◆ **Assignment**:
The data below is to be written out exactly, with no pictures.

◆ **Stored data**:
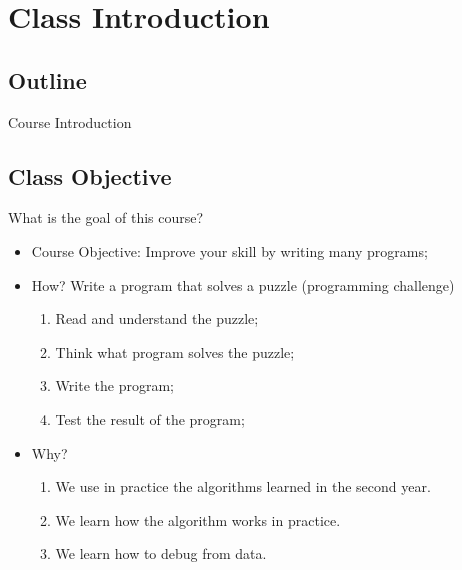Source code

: 
\section{Class Introduction}
\subsection{Outline}

\begin{frame}
  \centering
  {\huge
    Course Introduction
  }
\end{frame}


\subsection{Class Objective}
\begin{frame}{What is the goal of this course?}
  \begin{itemize}
    \item \alert{Course Objective}: Improve your skill by writing many programs;
    \bigskip

    \item \alert{How?} Write a program that solves a puzzle (programming challenge)
      \medskip
    \begin{enumerate}
      \item Read and understand the puzzle;
      \item Think what program solves the puzzle;
      \item Write the program;
      \item Test the result of the program;
    \end{enumerate}
    \medskip

    \item \alert{Why?} 
    \begin{enumerate}
      \item We use in practice the algorithms learned in the second year.
      \item We learn how the algorithm works in practice.
      \item We learn how to debug from data.
    \end{enumerate}

  \end{itemize}
\end{frame}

◆ **Response area**:
Source code

: 
\section{Class Introduction}
\subsection{Outline}

\begin{frame}
  \centering
  {\huge
    Course Introduction
  }
\end{frame}


\subsection{Class Objective}
\begin{frame}{What is the goal of this course?}
  \begin{itemize}
    \item \alert{Course Objective}: Improve your skill by writing many programs;
    \bigskip

    \item \alert{How?} Write a program that solves a puzzle (programming challenge)
      \medskip
    \begin{enumerate}
      \item Read and understand the puzzle;
      \item Think what program solves the puzzle;
      \item Write the program;
      \item Test the result of the program;
    \end{enumerate}
    \medskip

    \item \alert{Why?} 
    \begin{enumerate}
      \item We use in practice the algorithms learned in the second year.
      \item We learn how the algorithm works in practice.
      \item We learn how to debug from data.
    \end{enumerate}

  \end{itemize}
\end{frame}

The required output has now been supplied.